第36代 インターナショナル・アーミーズ元帥。くじ引き元帥決めの元凶。前例がないような突拍子もない思い付きによる改革で組織を指揮した天才。身長171センチ。体重49キロ。パープルヘアーのポニーテール。細身の絞られた身体。美人。低音ボイス。戦闘能力も組織においてずば抜けているとの噂。


※本作品は現実世界の未来寄りの世界観かつ別世界です。ゆえに登場する事象(用語・単位等)は、現実世界のものと同じ場合が多いです。

※本作品はキャラクターの独白やキャラクターの持つ主観が多い場合がありますので、予めご了承ください。


 人の一生とはあっけないものだ。


 日々に喜怒哀楽が、思い出に残るエピソードが必ずある。しかし人はそれらを忘れるし、仮に覚えていても過去の断片として普段から強く意識することはない。


 走馬灯。人は死ぬ瞬間にそうやって自分の人生を振り返っていくのだそうだ。


 こんな私でもそれなりの、否、とんでもないエピソードがあったはずなのだ。急に元帥にさせられるかもしれない。そして可愛い部下たちに囲まれながらめちゃくちゃな日々を過ごしたかもしれない。そんなエピソードが……。


 そしてそれは決して「かもしれない」ではなく、事実であったはずなのだ。けれど私が意識を失う瞬間に見たのは……。


 ーー爆発ぅ?


 今までのどのエピソードにも引けを取らない光景だけれども。しかしだね、まさか何の感慨もなく殉職するとは思いませんでしたよ。だって、スローモーションにもならなければ走馬灯だって見て……。


 おや? 走馬灯見てないぞ。これワンチャン生きてるとか……。




 生きてた。どのくらい時間が経ったのかは分からないが、しっかりと覚醒した。と同時に鳴り響く爆音と立ち上る煙。一体何が?


 耳元をスッと通り抜ける何か。これは、


「だっ、弾丸⁉」


 これではまるで戦争では⁉


「反乱だっ!」


 声と共に私の貧弱な腰を抱え拉致ったのはシノンさんであった。


「シノンさん! こ、これって」


 彼女は弾や魔法やらを片手に持つ剣で弾きながら答えた。


「さっき言った通りだ! 反乱が起きて今このフィールドだけでなく、本部のあちこちで戦闘が起きている! おそらく前体制の幹部たちだ。私の新元帥を決めるやり方に反発していた連中も大勢いたからな。この大イベントに乗じて私と君を一網打尽ってところだったんだろうが、詰めの甘い……」


 私がシノンさんの一撃を食らうと思ったとき彼女が静止したのはこの異変に気づいたからだったそうだ。

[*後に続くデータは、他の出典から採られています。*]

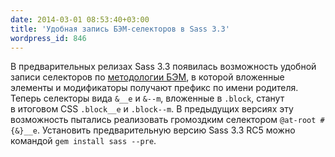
 ```yaml
---
date: 2014-03-01 08:53:40+03:00
title: 'Удобная запись БЭМ-селекторов в Sass 3.3'
wordpress_id: 846
---
```


В предварительных релизах Sass 3.3 появилась возможность удобной записи селекторов по [методологии БЭМ](http://ru.bem.info), в которой вложенные элементы и модификаторы получают префикс по имени родителя. Теперь селекторы вида `&__e` и `&--m`, вложенные в `.block`, станут в итоговом CSS `.block__e` и `.block--m`. В предыдущих версиях эту возможность пытались реализовать громоздким селектором `@at-root #{&}__e`. Установить предварительную версию Sass 3.3 RC5 можно командой `gem install sass --pre`.
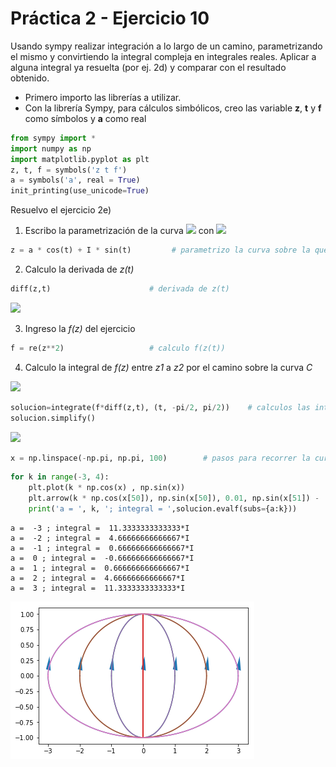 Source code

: # Práctica 2 - Ejercicio 10  

Usando sympy realizar integración a lo largo de un camino, parametrizando el mismo
y convirtiendo la integral compleja en integrales reales. Aplicar a alguna integral ya resuelta
(por ej. 2d) y comparar con el resultado obtenido.

- Primero importo las librerías a utilizar.
- Con la librería Sympy, para cálculos simbólicos, creo las variable **z**, **t** y **f** como símbolos y **a** como real  


```python
from sympy import *
import numpy as np
import matplotlib.pyplot as plt
z, t, f = symbols('z t f')
a = symbols('a', real = True)
init_printing(use_unicode=True)
```

Resuelvo el ejercicio 2e)  
1) Escribo la parametrización de la curva <img src="https://render.githubusercontent.com/render/math?math=\large C: z(t) = a %20 cos(t) %20%2b%20 I %20 sin(t)"> con <img src="https://render.githubusercontent.com/render/math?math=\large a \leq t \leq b">

```python
z = a * cos(t) + I * sin(t)         # parametrizo la curva sobre la que integro
```

2) Calculo la derivada de *z(t)*


```python
diff(z,t)                      # derivada de z(t)
```

<img src="https://render.githubusercontent.com/render/math?math=\large \displaystyle - a%20\sin{\left(t \right)} %20 %2B %20 i %20 \cos{\left(t \right)}">

3) Ingreso la *f(z)* del ejercicio 

```python
f = re(z**2)                   # calculo f(z(t))
```

4) Calculo la integral de *f(z)* entre *z1* a *z2* por el camino sobre la curva *C*   

<img src="https://render.githubusercontent.com/render/math?math=\large \int_{z_1}^{z_2} f(z) dz = \int_a^b f(z(t)) \dot z(t) dt">


```python
solucion=integrate(f*diff(z,t), (t, -pi/2, pi/2))    # calculos las integrales en la variable real t entre a y b
solucion.simplify()
```

<img src="https://render.githubusercontent.com/render/math?math=\large \displaystyle \frac{2 i \left(2 a^{2} - 1\right)}{3}">

```python
x = np.linspace(-np.pi, np.pi, 100)        # pasos para recorrer la curva parametrizada entre a y b, 0 y pi en este caso
```

```python
for k in range(-3, 4):
    plt.plot(k * np.cos(x) , np.sin(x))
    plt.arrow(k * np.cos(x[50]), np.sin(x[50]), 0.01, np.sin(x[51]) -  np.sin(x[50]), shape='full', lw=0, length_includes_head=False, head_width=.15)
    print('a = ', k, '; integral = ',solucion.evalf(subs={a:k}))
```

    a =  -3 ; integral =  11.3333333333333*I
    a =  -2 ; integral =  4.66666666666667*I
    a =  -1 ; integral =  0.666666666666667*I
    a =  0 ; integral =  -0.666666666666667*I
    a =  1 ; integral =  0.666666666666667*I
    a =  2 ; integral =  4.66666666666667*I
    a =  3 ; integral =  11.3333333333333*I

![png](output_12_1.png)
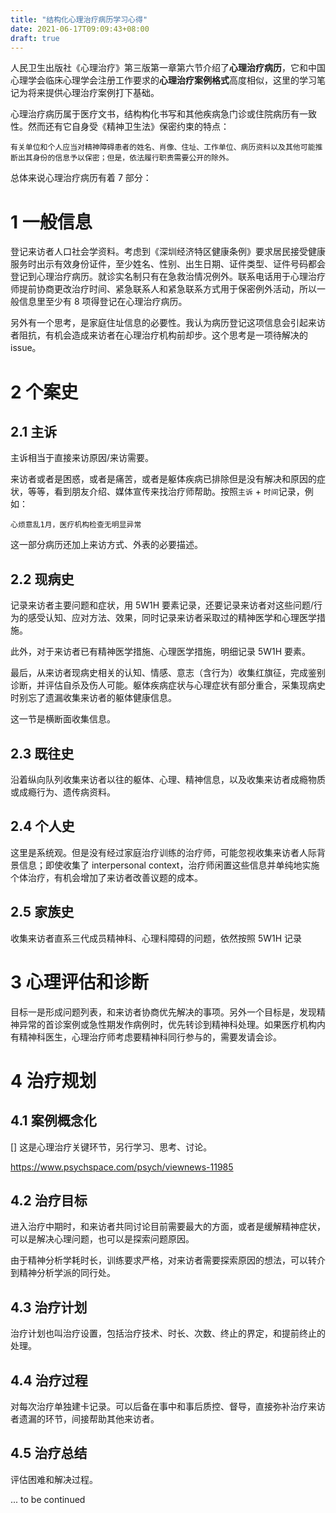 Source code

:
 ```yaml
---
title: "结构化心理治疗病历学习心得"
date: 2021-06-17T09:09:43+08:00
draft: true
---
```


人民卫生出版社《心理治疗》第三版第一章第六节介绍了**心理治疗病历**，它和中国心理学会临床心理学会注册工作要求的**心理治疗案例格式**高度相似，这里的学习笔记为将来提供心理治疗案例打下基础。

心理治疗病历属于医疗文书，结构构化书写和其他疾病急门诊或住院病历有一致性。然而还有它自身受《精神卫生法》保密约束的特点：

```
有关单位和个人应当对精神障碍患者的姓名、肖像、住址、工作单位、病历资料以及其他可能推断出其身份的信息予以保密；但是，依法履行职责需要公开的除外。
```
总体来说心理治疗病历有着 7 部分：

# 1 一般信息

登记来访者人口社会学资料。考虑到《深圳经济特区健康条例》要求居民接受健康服务时出示有效身份证件，至少姓名、性别、出生日期、证件类型、证件号码都会登记到心理治疗病历。就诊实名制只有在急救治情况例外。联系电话用于心理治疗师提前协商更改治疗时间、紧急联系人和紧急联系方式用于保密例外活动，所以一般信息里至少有 8 项得登记在心理治疗病历。

另外有一个思考，是家庭住址信息的必要性。我认为病历登记这项信息会引起来访者阻抗，有机会造成来访者在心理治疗机构前却步。这个思考是一项待解决的 issue。

# 2 个案史

## 2.1 主诉

主诉相当于直接来访原因/来访需要。

来访者或者是困惑，或者是痛苦，或者是躯体疾病已排除但是没有解决和原因的症状，等等，看到朋友介绍、媒体宣传来找治疗师帮助。按照`主诉` + `时间`记录，例如：

```
心烦意乱1月，医疗机构检查无明显异常
```

这一部分病历还加上来访方式、外表的必要描述。

## 2.2 现病史

记录来访者主要问题和症状，用 5W1H 要素记录，还要记录来访者对这些问题/行为的感受认知、应对方法、效果，同时记录来访者采取过的精神医学和心理医学措施。

此外，对于来访者已有精神医学措施、心理医学措施，明细记录 5W1H 要素。

最后，从来访者现病史相关的认知、情感、意志（含行为）收集红旗征，完成鉴别诊断，并评估自杀及伤人可能。躯体疾病症状与心理症状有部分重合，采集现病史时别忘了遗漏收集来访者的躯体健康信息。

这一节是横断面收集信息。

## 2.3 既往史

沿着纵向队列收集来访者以往的躯体、心理、精神信息，以及收集来访者成瘾物质或成瘾行为、遗传病资料。

## 2.4 个人史

这里是系统观。但是没有经过家庭治疗训练的治疗师，可能忽视收集来访者人际背景信息；即使收集了 interpersonal context，治疗师闲置这些信息并单纯地实施个体治疗，有机会增加了来访者改善议题的成本。

## 2.5 家族史

收集来访者直系三代成员精神科、心理科障碍的问题，依然按照 5W1H 记录

# 3 心理评估和诊断

目标一是形成问题列表，和来访者协商优先解决的事项。另外一个目标是，发现精神异常的首诊案例或急性期发作病例时，优先转诊到精神科处理。如果医疗机构内有精神科医生，心理治疗师考虑要精神科同行参与的，需要发请会诊。

# 4 治疗规划

## 4.1 案例概念化

[] 这是心理治疗关键环节，另行学习、思考、讨论。

https://www.psychspace.com/psych/viewnews-11985

## 4.2 治疗目标

进入治疗中期时，和来访者共同讨论目前需要最大的方面，或者是缓解精神症状，可以是解决心理问题，也可以是探索问题原因。

由于精神分析学耗时长，训练要求严格，对来访者需要探索原因的想法，可以转介到精神分析学派的同行处。

## 4.3 治疗计划

治疗计划也叫治疗设置，包括治疗技术、时长、次数、终止的界定，和提前终止的处理。

## 4.4 治疗过程

对每次治疗单独建卡记录。可以后备在事中和事后质控、督导，直接弥补治疗来访者遗漏的环节，间接帮助其他来访者。

## 4.5 治疗总结

评估困难和解决过程。

... to be continued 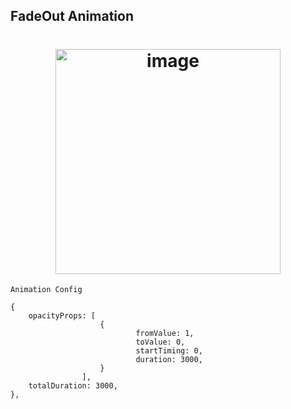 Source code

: ## FadeOut Animation
<h1 align="center">
<img width="360" alt="image" src="assets/fadeOut.gif">
</h1>

`Animation Config`
```
{
	opacityProps: [
                    {
							fromValue: 1,
							toValue: 0,
							startTiming: 0,
							duration: 3000,
					}
                ],
    totalDuration: 3000,
},
```
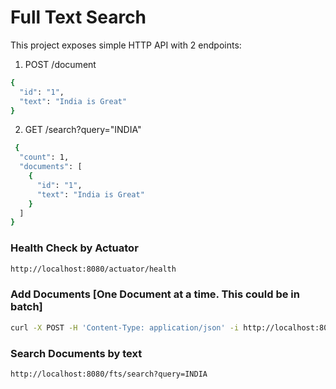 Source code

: # Full Text Search
This project exposes simple HTTP API with 2 endpoints:
1. POST /document  
```sh
{
  "id": "1",
  "text": "India is Great"
}
```
2. GET /search?query="INDIA"
```sh
 {
  "count": 1,
  "documents": [
    {
      "id": "1",
      "text": "India is Great"
    }
  ]
}
```
### Health Check by Actuator
```sh
http://localhost:8080/actuator/health
```
### Add Documents [One Document at a time. This could be in batch]
```sh
curl -X POST -H 'Content-Type: application/json' -i http://localhost:8080/document/ --data '{ "id": "1", "text": "India is Great" }'
```
### Search Documents by text
```sh
http://localhost:8080/fts/search?query=INDIA
```
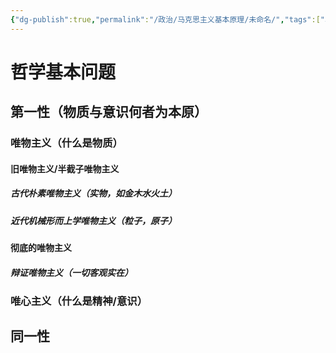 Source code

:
 ```yaml
---
{"dg-publish":true,"permalink":"/政治/马克思主义基本原理/未命名/","tags":["马克思主义基本原理","马克思主义哲学/辩证唯物论","政治"]}
---
```



# 哲学基本问题
## 第一性（物质与意识何者为本原）
### 唯物主义（什么是物质）
#### 旧唯物主义/半截子唯物主义
##### 古代朴素唯物主义（实物，如金木水火土）
##### 近代机械形而上学唯物主义（粒子，原子）
#### 彻底的唯物主义
##### 辩证唯物主义（一切客观实在）

### 唯心主义（什么是精神/意识）
## 同一性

「私に触れられたものは一時的に私の庇護下、簡単に言えばシールドみたいなもので守られる。あの瞬間、私は君に触れてそのシールドもどきを張ったんだ。しかし、デコピンの威力が強すぎて君は飛ばされてしまったが」


 爆発で飛ばされたんじゃなかったんかい!


「じゃ、じゃあ、あの爆発は?」


「プレートだ。私たちが戦っていたあのフィールドに地雷のようなものが埋まっていた。否、地雷なら踏んだ瞬間ドカンだからな、時限爆弾式か、遠隔操作式の爆弾を地雷のように埋めていたんだろう」


 そうこうしているうちに気づくと私たちは元帥室に来ていた。するとシノンさんはよいしょと声を出すと私を通称「元帥チェア」に投げつけた。


「事が終わるまでそこにいてくれ!」


 そう言うとシノンさんはリュックサックと通信端末を投げ、私はそれを顔でしっかりキャッチしたために視界を失ったが、ガチャという音が聞こえたかと思うと、私の視界は本当に現在進行形で失われていることに気がついた。


 明らかにそれは落とし穴。上部に見える光がどんどん小さくなっていく……


「な、なにこれぇぇぇぇぇぇぇぇぇぇぇぇぇぇぇぇ⁉」


 バタンッ。暗闇は私を吸い込んでいった。